In a bid to work out new ways of raising funds through asset sales, the Department of Investment and Public Asset Management (DIPAM) is weighing the possibility of reducing the government’s stake in state-run firms to below 51 per cent without ceding management control.

DIPAM is also working on a plan to monetise non-core assets such as telecom towers, oil and gas pipelines and real estate of PSUs, a top government official said. PSUs are firms where the government holds a stake of 51 per cent or more.

Biting the bullet

“If the government can bite the bullet, we can go below 51 per cent,” the official in one of the key ministries told BusinessLine . Pointing out that in most private companies the promoter holds a less than 51 per cent stake and yet enjoys management control, the officer said: “Why should a government company be different?
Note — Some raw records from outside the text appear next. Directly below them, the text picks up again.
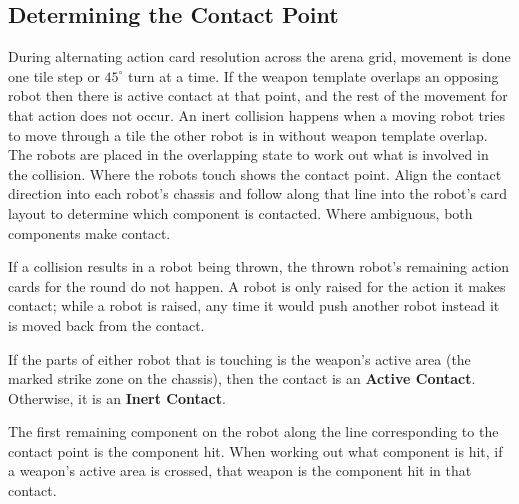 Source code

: \documentclass[11pt,a4paper]{article}
\begin{document}
\subsection{Determining the Contact Point}

During alternating action card resolution across the arena grid, movement is done one tile step or $45^\circ$ turn at a time. If the weapon template overlaps an opposing robot then there is active contact at that point, and the rest of the movement for that action does not occur. An inert collision happens when a moving robot tries to move through a tile the other robot is in without weapon template overlap. The robots are placed in the overlapping state to work out what is involved in the collision. Where the robots touch shows the contact point. Align the contact direction into each robot's chassis and follow along that line into the robot's card layout to determine which component is contacted. Where ambiguous, both components make contact.

If a collision results in a robot being thrown, the thrown robot's remaining action cards for the round do not happen. A robot is only raised for the action it makes contact; while a robot is raised, any time it would push another robot instead it is moved back from the contact.

If the parts of either robot that is touching is the weapon's active area (the marked strike zone on the chassis), then the contact is an \textbf{Active Contact}. Otherwise, it is an \textbf{Inert Contact}.

The first remaining component on the robot along the line corresponding to the contact point is the component hit. When working out what component is hit, if a weapon's active area is crossed, that weapon is the component hit in that contact.
\end{document}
We can also go below 51 per cent and still wield management control.

“In fact, in many of the PSUs where we are the 51 per cent shareholder, if you count the holding of LIC, GIC, SBI, etc, it will go beyond 80 per cent. Effectively, the government holds more than 80 per cent in most of the PSUs.”

In such firms, if the stake of the government along with that of the other state-run firms together comes to 51 per cent, the government can dilute its stake and still retain control over the PSU, he added.

“The government holding can even go to as low as 25 or 26 per cent while retaining management control. Maybe the law has to be changed for this reclassification of PSUs,” the official said, asking not to be named because of the sensitivity surrounding the issue.

Spare capacity

The government has also mandated DIPAM to work out procedures for monetising non-core assets of PSUs including MTNL and BSNL, the official said.

“These are assets not used or exploited by the PSUs. It also involves monetisation of assets where there is spare capacity that can be let out to others. Such monetisation can be carried out either by the PSU concerned or through DIPAM and the proceeds will be shared in proportion to the shareholding,” he added.